La historia del libro es milenaria. Tal y como lo conocemos hoy, encuadernado, con hojas escritas por ambas caras y con tapas de un material más consistente, procede de finales de la antigüedad o comienzos del Medievo. Antes los textos se conservaron en rollos o volúmenes, para los que se utilizaron fibras vegetales (papiro), que luego sería sustituido por la piel (pergamino) para los códices o libros. Cada uno de estos libros, cada ejemplar, era una obra artesanal muy costosa y apreciada, que dio lugar a especializaciones: calígrafos, ilustradores, encuadernadores… Con la imprenta se industrializó la producción; antes se había producido la revolución del papel. En realidad fue un anticipo y un ensayo de la industria fabril, unos siglos antes de que eclosionara la revolución industrial, con sus características de producción masiva y barata y tuvo como principal consecuencia la democratización de la cultura, la familiaridad con los libros, que acabaron entrando en los hogares. Ya en el siglo XX los inundaron literalmente, con las ediciones baratas, de bolsillo (tan baratas que una buena parte de los fondos de las bibliotecas están hoy en peligro de desaparición por la mala calidad del papel que se utilizó desde mediado el siglo), hasta crear problemas de espacio doméstico para los aficionados a la lectura, que suelen respetar al libro como un fetiche cultural, con más valor sentimental que físico.

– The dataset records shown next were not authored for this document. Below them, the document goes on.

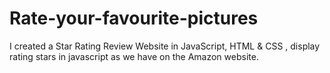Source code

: # Rate-your-favourite-pictures
I created a Star Rating Review Website in JavaScript, HTML &amp; CSS , display rating stars in javascript as we have on the Amazon website. 

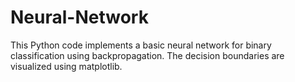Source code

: # Neural-Network
This Python code implements a basic neural network for binary classification using backpropagation. The decision boundaries are visualized using matplotlib.
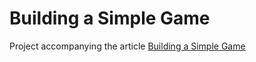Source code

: # Building a Simple Game
Project accompanying the article [Building a Simple Game](https://newsletter.pragmaticengineer.com/p/building-a-simple-game)
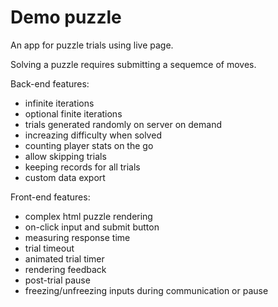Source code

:# Demo puzzle

An app for puzzle trials using live page.

Solving a puzzle requires submitting a sequemce of moves.

Back-end features:
- infinite iterations
- optional finite iterations 
- trials generated randomly on server on demand
- increazing difficulty when solved
- counting player stats on the go
- allow skipping trials
- keeping records for all trials
- custom data export

Front-end features:
- complex html puzzle rendering
- on-click input and submit button
- measuring response time
- trial timeout 
- animated trial timer
- rendering feedback
- post-trial pause
- freezing/unfreezing inputs during communication or pause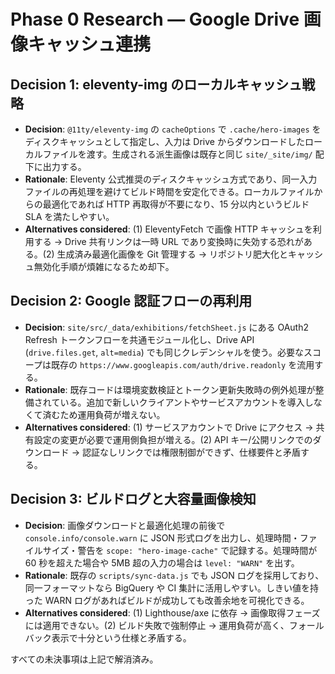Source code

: # Phase 0 Research — Google Drive 画像キャッシュ連携

## Decision 1: eleventy-img のローカルキャッシュ戦略
- **Decision**: `@11ty/eleventy-img` の `cacheOptions` で `.cache/hero-images` をディスクキャッシュとして指定し、入力は Drive からダウンロードしたローカルファイルを渡す。生成される派生画像は既存と同じ `site/_site/img/` 配下に出力する。
- **Rationale**: Eleventy 公式推奨のディスクキャッシュ方式であり、同一入力ファイルの再処理を避けてビルド時間を安定化できる。ローカルファイルからの最適化であれば HTTP 再取得が不要になり、15 分以内というビルド SLA を満たしやすい。
- **Alternatives considered**: (1) EleventyFetch で画像 HTTP キャッシュを利用する → Drive 共有リンクは一時 URL であり変換時に失効する恐れがある。(2) 生成済み最適化画像を Git 管理する → リポジトリ肥大化とキャッシュ無効化手順が煩雑になるため却下。

## Decision 2: Google 認証フローの再利用
- **Decision**: `site/src/_data/exhibitions/fetchSheet.js` にある OAuth2 Refresh トークンフローを共通モジュール化し、Drive API (`drive.files.get`, `alt=media`) でも同じクレデンシャルを使う。必要なスコープは既存の `https://www.googleapis.com/auth/drive.readonly` を流用する。
- **Rationale**: 既存コードは環境変数検証とトークン更新失敗時の例外処理が整備されている。追加で新しいクライアントやサービスアカウントを導入しなくて済むため運用負荷が増えない。
- **Alternatives considered**: (1) サービスアカウントで Drive にアクセス → 共有設定の変更が必要で運用側負担が増える。(2) API キー/公開リンクでのダウンロード → 認証なしリンクでは権限制御ができず、仕様要件と矛盾する。

## Decision 3: ビルドログと大容量画像検知
- **Decision**: 画像ダウンロードと最適化処理の前後で `console.info/console.warn` に JSON 形式ログを出力し、処理時間・ファイルサイズ・警告を `scope: "hero-image-cache"` で記録する。処理時間が 60 秒を超えた場合や 5MB 超の入力の場合は `level: "WARN"` を出す。
- **Rationale**: 既存の `scripts/sync-data.js` でも JSON ログを採用しており、同一フォーマットなら BigQuery や CI 集計に活用しやすい。しきい値を持った WARN ログがあればビルドが成功しても改善余地を可視化できる。
- **Alternatives considered**: (1) Lighthouse/axe に依存 → 画像取得フェーズには適用できない。(2) ビルド失敗で強制停止 → 運用負荷が高く、フォールバック表示で十分という仕様と矛盾する。

すべての未決事項は上記で解消済み。
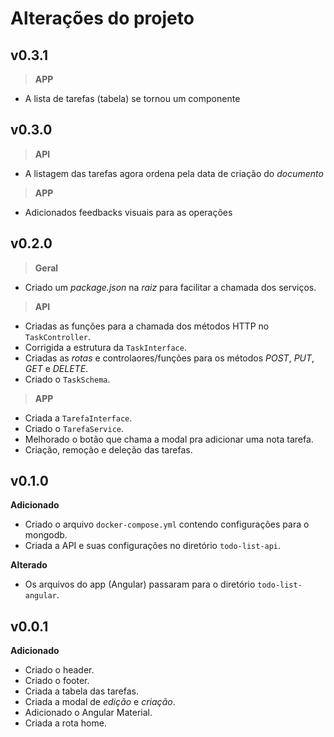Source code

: # Alterações do projeto

## v0.3.1
> **APP**
- A lista de tarefas (tabela) se tornou um componente

## v0.3.0
> **API**
- A listagem das tarefas agora ordena pela data de criação do _documento_

> **APP**
- Adicionados feedbacks visuais para as operações

## v0.2.0
> **Geral**
- Criado um _package.json_ na _raiz_ para facilitar a chamada dos serviços.

> **API**
- Criadas as funções para a chamada dos métodos HTTP no `TaskController`.
- Corrigida a estrutura da `TaskInterface`.
- Criadas as _rotas_ e controlaores/funções para os métodos _POST_, _PUT_, _GET_ e _DELETE_.
- Criado o `TaskSchema`.

> **APP**
- Criada a `TarefaInterface`.
- Criado o `TarefaService`.
- Melhorado o botão que chama a modal pra adicionar uma nota tarefa.
- Criação, remoção e deleção das tarefas.

## v0.1.0

**Adicionado**
- Criado o arquivo `docker-compose.yml` contendo configurações para o mongodb.
- Criada a API e suas configurações no diretório `todo-list-api`.

**Alterado**
- Os arquivos do app (Angular) passaram para o diretório `todo-list-angular`.

## v0.0.1

**Adicionado**
- Criado o header.
- Criado o footer.
- Criada a tabela das tarefas.
- Criada a modal de _edição_ e _criação_.
- Adicionado o Angular Material.
- Criada a rota home.
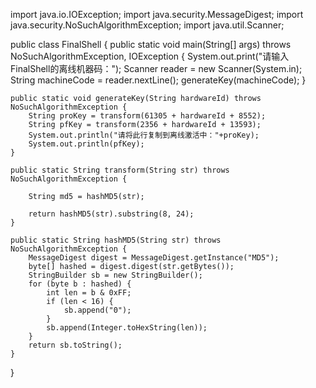 import java.io.IOException;
import java.security.MessageDigest;
import java.security.NoSuchAlgorithmException;
import java.util.Scanner;


public class FinalShell {
	public static void main(String[] args) throws NoSuchAlgorithmException, IOException {
		System.out.print("请输入FinalShell的离线机器码：");
		Scanner reader = new Scanner(System.in);
		String machineCode = reader.nextLine();
		generateKey(machineCode);
	}

	public static void generateKey(String hardwareId) throws NoSuchAlgorithmException {
		String proKey = transform(61305 + hardwareId + 8552);
		String pfKey = transform(2356 + hardwareId + 13593);
		System.out.println("请将此行复制到离线激活中："+proKey);
		System.out.println(pfKey);
	}

	public static String transform(String str) throws NoSuchAlgorithmException {

		String md5 = hashMD5(str);

		return hashMD5(str).substring(8, 24);
	}

	public static String hashMD5(String str) throws NoSuchAlgorithmException {
		MessageDigest digest = MessageDigest.getInstance("MD5");
		byte[] hashed = digest.digest(str.getBytes());
		StringBuilder sb = new StringBuilder();
		for (byte b : hashed) {
			int len = b & 0xFF;
			if (len < 16) {
				sb.append("0");
			}
			sb.append(Integer.toHexString(len));
		}
		return sb.toString();
	}
}
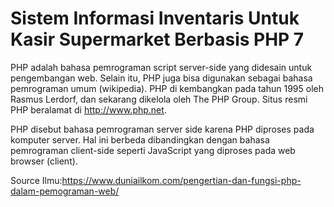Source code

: # Sistem Informasi Inventaris Untuk Kasir Supermarket Berbasis PHP 7
PHP adalah bahasa pemrograman script server-side yang didesain untuk pengembangan web. Selain itu, PHP juga bisa digunakan sebagai bahasa pemrograman umum (wikipedia). PHP di kembangkan pada tahun 1995 oleh Rasmus Lerdorf, dan sekarang dikelola oleh The PHP Group. Situs resmi PHP beralamat di http://www.php.net.

PHP disebut bahasa pemrograman server side karena PHP diproses pada komputer server. Hal ini berbeda dibandingkan dengan bahasa pemrograman client-side seperti JavaScript yang diproses pada web browser (client).

Source Ilmu:https://www.duniailkom.com/pengertian-dan-fungsi-php-dalam-pemograman-web/
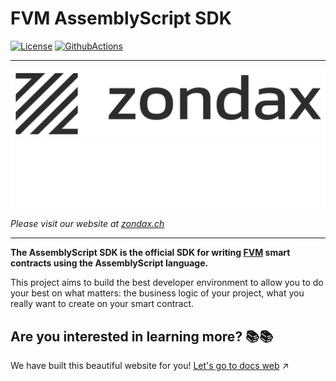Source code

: # FVM AssemblyScript SDK
[![License](https://img.shields.io/badge/License-Apache%202.0-blue.svg)](https://opensource.org/licenses/Apache-2.0)
[![GithubActions](https://github.com/Zondax/fvm-as-sdk/actions/workflows/main.yaml/badge.svg)](https://github.com/Zondax/fvm-as-sdk/blob/master/.github/workflows/main.yaml)

---

![zondax_light](docs/assets/zondax_light.png#gh-light-mode-only)
![zondax_dark](docs/assets/zondax_dark.png#gh-dark-mode-only)

_Please visit our website at [zondax.ch](https://www.zondax.ch)_

---

**The AssemblyScript SDK is the official SDK for writing [FVM](https://fvm.filecoin.io/) smart contracts using the AssemblyScript language.**

This project aims to build the best developer environment to allow you to do your best on what matters: the business logic of your project, 
what you really want to create on your smart contract.


## Are you interested in learning more? :books::books: 
We have built this beautiful website for you!
[Let's go to docs web](https://docs.zondax.ch/filecoin-virtual-machine/fvm-as-sdk) :arrow_upper_right: 

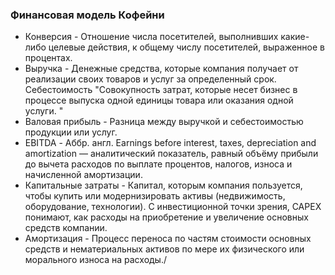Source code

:### Финансовая модель Кофейни

- Конверсия - Отношение числа посетителей, выполнивших какие-либо целевые действия, к общему числу посетителей, выраженное в процентах.
- Выручка - Денежные средства, которые компания получает от реализации своих товаров и услуг за определенный срок.
  Себестоимость "Совокупность затрат, которые несет бизнес в процессе выпуска одной единицы товара или оказания одной услуги.
  "
- Валовая прибыль - Разница между выручкой и себестоимостью продукции или услуг.
- EBITDA - Аббр. англ. Earnings before interest, taxes, depreciation and amortization — аналитический показатель, равный объёму прибыли до вычета расходов по выплате процентов, налогов, износа и начисленной амортизации.
- Капитальные затраты - Капитал, которым компания пользуется, чтобы купить или модернизировать активы (недвижимость, оборудование, технологии). С инвестиционной точки зрения, CAPEX понимают, как расходы на приобретение и увеличение основных средств компании.
- Амортизация - Процесс переноса по частям стоимости основных средств и нематериальных активов по мере их физического или морального износа на расходы./
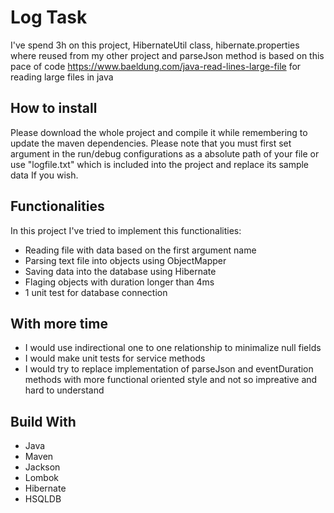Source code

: # Log Task
I've spend 3h on this project, HibernateUtil class, hibernate.properties where reused from my other project and parseJson method is based on this pace of code https://www.baeldung.com/java-read-lines-large-file for reading large files in java
## How to install
Please download the whole project and compile it while remembering to update the maven dependencies. Please note that you must first set argument in the run/debug configurations as a absolute path of your file or use "logfile.txt" which is included into the project and replace its sample data If you wish.
## Functionalities 
In this project I've tried to implement this functionalities:
* Reading file with data based on the first argument name
* Parsing text file into objects using ObjectMapper
* Saving data into the database using Hibernate
* Flaging objects with duration longer than 4ms
* 1 unit test for database connection
## With more time
* I would use indirectional one to one relationship to minimalize null fields
* I would make unit tests for service methods
* I would try to replace implementation of parseJson and eventDuration methods with more functional oriented style and not so impreative and hard to understand 
## Build With
* Java
* Maven
* Jackson
* Lombok
* Hibernate
* HSQLDB
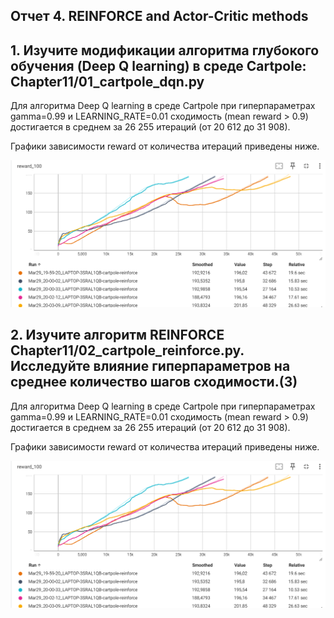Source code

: ## Отчет 4. REINFORCE and Actor-Critic methods

## 1. Изучите модификации алгоритма глубокого обучения (Deep Q learning) в среде Cartpole: Chapter11/01_cartpole_dqn.py

Для алгоритма Deep Q learning в среде Cartpole при гиперпараметрах gamma=0.99 и LEARNING_RATE=0.01 сходимость (mean reward > 0.9) достигается в среднем за 26 255 итераций (от 20 612 до 31 908). 

Графики зависимости reward от количества итераций приведены ниже.

<img src="image/ll1.PNG"/>

## 2. Изучите алгоритм REINFORCE Chapter11/02_cartpole_reinforce.py. Исследуйте влияние гиперпараметров на среднее количество шагов сходимости.(3)

Для алгоритма Deep Q learning в среде Cartpole при гиперпараметрах gamma=0.99 и LEARNING_RATE=0.01 сходимость (mean reward > 0.9) достигается в среднем за 26 255 итераций (от 20 612 до 31 908). 

Графики зависимости reward от количества итераций приведены ниже.

<img src="image/ll1.PNG"/>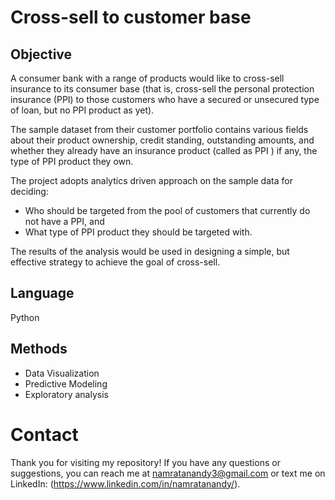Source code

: # Cross-sell to customer base

## Objective

A consumer bank with a range of products would like to cross-sell insurance to its consumer base (that is, cross-sell the personal protection insurance (PPI) to those customers who have a secured or unsecured type of loan, but no PPI product as yet). 

The sample dataset from their customer portfolio contains various fields about their product ownership, credit standing, outstanding amounts, and whether they already have an insurance product (called as PPI ) if any, the type of PPI product they own.

The project adopts analytics driven approach on the sample data for deciding:

-	Who should be targeted from the pool of customers that currently do not have a PPI, and 
-	What type of PPI product they should be targeted with.

The results of the analysis would be used in designing a simple, but effective strategy to achieve the goal of cross-sell.

## Language
Python

## Methods
- Data Visualization
- Predictive Modeling
- Exploratory analysis

# Contact

Thank you for visiting my repository! If you have any questions or suggestions, you can reach me at namratanandy3@gmail.com or text me on LinkedIn: (https://www.linkedin.com/in/namratanandy/).
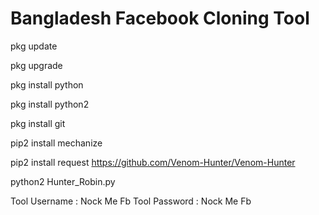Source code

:# Bangladesh Facebook Cloning Tool

pkg update

pkg upgrade

pkg install python

pkg install python2

pkg install git

pip2 install mechanize

pip2 install request
https://github.com/Venom-Hunter/Venom-Hunter

python2 Hunter_Robin.py

Tool Username : Nock Me Fb
Tool Password : Nock Me Fb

Ahora nace el e-book o libro electrónico. Sólo está en sus comienzos pero ya es posible descargarse millones de ellos. En poco tiempo la biblioteca total que soñara Borges podrá ser una realidad, convirtiendo en liliputienses a la antigua de Alejandría o a las gigantes de hoy, como la Biblioteca Nacional, por poner un ejemplo. Y sin embargo los libroadictos se resisten a leer en las pantallas alegando incomodidades reales o inventadas. Digo inventadas porque leer un periódico, especialmente uno de esos tabloides como sábanas, es infinitamente más incómodo que abrir un portátil, como también sostener a pulso en las manos un volumen de 700 páginas, o tratar de descifrar un tipo de letra minúsculo que encontramos en tantas ediciones. Las reales, como la luminosidad de las pantallas, están en trance de ser superadas con los nuevos sistemas, que incluso eliminan los reflejos que dificultan leer al aire libre. Las ventajas son de tal calibre y aportan tanta novedad que amenazan con cambiar el sentido de la lectura y de la escritura, al permitir el audio, los hipervínculos y la interactividad. La industria electrónica trata de salvar las resistencias con más innovaciones y ha creado el EPD (Electronic Paper Display), papel electrónico, al que algunos le auguran extraordinario porvenir y que sería una solución intermedia entre la pantalla y la conservación del papel. No sé, para mí que esto es como las lámparas que seguimos teniendo todavía colgadas del techo, con velas de pega, porque añoramos la antigua estética heredada de los tatarabuelos, pero absolutamente disfuncionales.
Sea como sea, me temo que el libro ha comenzado su desaparición. Probablemente en un futuro no muy lejano se convierta en un objeto de lujo, otra vez, digno de la atención de anticuarios y coleccionistas, pero fuera del uso cotidiano y habitual; sólo que ahora por haber sido sustituido por otro medio de conservación y difusión del saber y el arte literario mucho más eficiente. Las resistencias, se me entoja, tienen más que ver con nuestro inevitable consrvadurismo que con lo realmente necesario. Conviene no olvidar que cuando apuntaba el mercado del libro (del rollo habría que decir) en Atenas a Aristótele le pareció una desgracia que amenazaba a la conversación, que él y muchos contemporáneos consideraban superior; que cuando la imprenta llevaba ya tiempo funcionando muchos exquisitos lectores compraban libros y luego se los hacían caligrafiar porque no estaban dispuestos a renunciar a los placeres del texto escrito a mano. ¿Se repite la historia?